These brief comments remind us of the power and significance bread has even when used as a metaphor. Perhaps one reason for this is because people have used and relied on bread for more than fifty centuries and 'Every morning the world wakes up hungry' 2 which is a reminder that to know the story of Bread also means to know also something of our world and its history and its ongoing progress. We find a very similar thing happening when we widen our focus and include the significance the bread when it is used as a metaphor as Jesus did:

I am the bread of life. Whoever comes to me will never be hungry, 

and whoever believes in me will never be thirsty.

When Jesus used bread as a metaphor, he was quoting an ancient reference that has it roots in the early Jewish writings (or Midrash). For example:

  • In the Jewish story of Moses, he is recorded as being given Manna (a miraculous edible substance that fell from heaven each day and sustained the Hebrew ancestors physically and also renewed their faith in God's presence and guidance during their slow 40 year journey through the wilderness.

  • In the Jewish story of Elijah, when he needed renew hope and vision to continue his life of faith, he also received food (or Manna) from heaven to sustain him on his journey to meet with God.

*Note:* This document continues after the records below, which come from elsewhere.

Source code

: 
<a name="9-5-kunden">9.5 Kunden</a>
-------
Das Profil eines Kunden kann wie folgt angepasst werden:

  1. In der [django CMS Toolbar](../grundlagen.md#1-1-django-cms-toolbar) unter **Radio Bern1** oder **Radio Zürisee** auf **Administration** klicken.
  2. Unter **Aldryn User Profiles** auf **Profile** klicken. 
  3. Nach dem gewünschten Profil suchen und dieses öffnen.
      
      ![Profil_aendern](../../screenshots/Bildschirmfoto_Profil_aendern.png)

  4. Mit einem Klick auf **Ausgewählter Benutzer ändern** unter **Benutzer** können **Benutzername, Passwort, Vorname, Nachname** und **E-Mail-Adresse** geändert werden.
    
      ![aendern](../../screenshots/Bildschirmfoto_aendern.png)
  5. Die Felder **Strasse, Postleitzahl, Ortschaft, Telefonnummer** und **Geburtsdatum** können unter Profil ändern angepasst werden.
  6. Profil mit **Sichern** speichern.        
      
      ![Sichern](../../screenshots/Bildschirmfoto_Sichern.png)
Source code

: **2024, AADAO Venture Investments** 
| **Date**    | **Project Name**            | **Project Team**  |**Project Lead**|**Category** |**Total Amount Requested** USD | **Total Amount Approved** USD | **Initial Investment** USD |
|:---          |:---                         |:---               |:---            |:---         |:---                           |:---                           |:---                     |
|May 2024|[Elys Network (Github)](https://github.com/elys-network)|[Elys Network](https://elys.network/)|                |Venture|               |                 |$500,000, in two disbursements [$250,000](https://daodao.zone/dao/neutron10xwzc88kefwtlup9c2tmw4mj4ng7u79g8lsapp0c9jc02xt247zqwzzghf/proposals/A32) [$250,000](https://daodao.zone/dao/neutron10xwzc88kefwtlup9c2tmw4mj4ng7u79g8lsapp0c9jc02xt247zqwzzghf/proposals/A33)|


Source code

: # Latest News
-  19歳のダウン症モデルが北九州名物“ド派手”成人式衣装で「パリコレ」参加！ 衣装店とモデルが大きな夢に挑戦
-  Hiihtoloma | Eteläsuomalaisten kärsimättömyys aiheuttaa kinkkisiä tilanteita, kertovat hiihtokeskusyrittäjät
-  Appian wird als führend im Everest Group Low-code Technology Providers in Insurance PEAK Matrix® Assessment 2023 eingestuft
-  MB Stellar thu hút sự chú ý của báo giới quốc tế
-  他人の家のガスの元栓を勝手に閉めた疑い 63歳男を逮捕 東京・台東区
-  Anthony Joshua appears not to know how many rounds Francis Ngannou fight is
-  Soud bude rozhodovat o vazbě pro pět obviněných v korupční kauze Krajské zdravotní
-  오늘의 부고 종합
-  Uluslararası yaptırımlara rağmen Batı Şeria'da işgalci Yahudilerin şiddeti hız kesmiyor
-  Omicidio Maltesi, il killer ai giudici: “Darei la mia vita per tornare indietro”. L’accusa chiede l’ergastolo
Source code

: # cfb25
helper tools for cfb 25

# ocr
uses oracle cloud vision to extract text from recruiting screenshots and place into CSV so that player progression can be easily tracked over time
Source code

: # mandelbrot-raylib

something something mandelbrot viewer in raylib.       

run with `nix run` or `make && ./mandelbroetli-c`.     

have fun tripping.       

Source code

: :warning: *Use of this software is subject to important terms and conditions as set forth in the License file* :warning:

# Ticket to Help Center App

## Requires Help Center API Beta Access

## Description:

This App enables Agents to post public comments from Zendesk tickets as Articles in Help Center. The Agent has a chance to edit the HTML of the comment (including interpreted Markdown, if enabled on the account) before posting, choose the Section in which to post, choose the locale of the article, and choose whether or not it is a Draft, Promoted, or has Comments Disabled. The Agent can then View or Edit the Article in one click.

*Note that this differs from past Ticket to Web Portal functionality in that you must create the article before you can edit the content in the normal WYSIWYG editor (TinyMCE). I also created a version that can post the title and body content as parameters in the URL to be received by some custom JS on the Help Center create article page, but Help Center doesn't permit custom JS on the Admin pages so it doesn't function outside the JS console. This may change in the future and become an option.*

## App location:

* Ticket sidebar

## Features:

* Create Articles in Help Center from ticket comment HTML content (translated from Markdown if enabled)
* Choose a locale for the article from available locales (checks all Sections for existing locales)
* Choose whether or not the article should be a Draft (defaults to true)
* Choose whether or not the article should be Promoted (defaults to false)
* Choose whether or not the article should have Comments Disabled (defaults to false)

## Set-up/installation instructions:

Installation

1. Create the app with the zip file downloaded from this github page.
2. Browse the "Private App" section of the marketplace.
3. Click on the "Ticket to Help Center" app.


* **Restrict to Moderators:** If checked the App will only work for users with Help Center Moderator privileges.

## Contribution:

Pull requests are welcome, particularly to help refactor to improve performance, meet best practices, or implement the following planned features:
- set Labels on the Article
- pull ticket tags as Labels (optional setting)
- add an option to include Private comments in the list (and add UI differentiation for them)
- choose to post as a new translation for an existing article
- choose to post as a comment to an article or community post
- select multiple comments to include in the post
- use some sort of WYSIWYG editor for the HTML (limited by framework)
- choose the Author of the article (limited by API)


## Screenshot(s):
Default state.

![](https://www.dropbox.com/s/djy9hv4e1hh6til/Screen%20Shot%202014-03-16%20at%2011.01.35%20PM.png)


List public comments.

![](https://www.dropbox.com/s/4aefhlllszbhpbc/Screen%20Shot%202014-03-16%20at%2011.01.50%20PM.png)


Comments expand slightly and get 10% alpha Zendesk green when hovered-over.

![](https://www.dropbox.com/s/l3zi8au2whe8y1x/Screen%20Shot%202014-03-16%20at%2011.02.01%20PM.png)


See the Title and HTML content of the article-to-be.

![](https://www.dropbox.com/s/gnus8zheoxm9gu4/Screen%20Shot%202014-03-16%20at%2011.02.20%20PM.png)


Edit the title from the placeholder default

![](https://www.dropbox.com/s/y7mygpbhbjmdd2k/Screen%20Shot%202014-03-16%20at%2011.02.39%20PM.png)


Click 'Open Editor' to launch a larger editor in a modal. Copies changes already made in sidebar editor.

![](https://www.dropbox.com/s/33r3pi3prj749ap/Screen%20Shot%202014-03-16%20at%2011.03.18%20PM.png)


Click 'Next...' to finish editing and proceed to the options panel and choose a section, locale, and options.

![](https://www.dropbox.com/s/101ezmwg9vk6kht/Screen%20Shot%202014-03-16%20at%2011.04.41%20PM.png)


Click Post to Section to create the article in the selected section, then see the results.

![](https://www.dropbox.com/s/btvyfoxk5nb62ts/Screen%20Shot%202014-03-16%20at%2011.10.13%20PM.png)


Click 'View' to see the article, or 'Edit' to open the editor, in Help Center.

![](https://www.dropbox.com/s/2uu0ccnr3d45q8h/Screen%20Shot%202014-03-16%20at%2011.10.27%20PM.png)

  • In a similar way, when composing his Gospel, John poetically used the historic Hebrew concept of Manna – which would be freely understood by his contemporary Jewish readers – to symbolized Jesus, as being “the living bread”– or “the bread of life” – sent by God from heaven – which we also need to receive so that our hope might be renewed and our faith be sustained through the struggles and disappointments we face in our life.

In his book 'How to Believe Again' , Helmut Thielicke (the Professor of Theology at Hamberg University), gave these answers when questioned on “What does it mean to be a follower of Jesus?”

  • When Jesus first called his disciples – there were no 4 Spiritual Laws the Disciples had to first memorize – Jesus simply invited them to “Come and learn from me” and in that way they began a shared life together.

  • Or when a person came to Jesus with a genuine need, Jesus had no catechism of right answers they had to learn before he would listen to them or speak to them– because while their need may have helped them to start their journey of faith, in the end it was the person of Jesus that fulfilled their hunger – or as St Augustine of Hipo said many centuries later :

We would not be able to seek God if God had not already found us”.

Surely that simple statement summarizes the whole message of the Jewish-Christian Faith!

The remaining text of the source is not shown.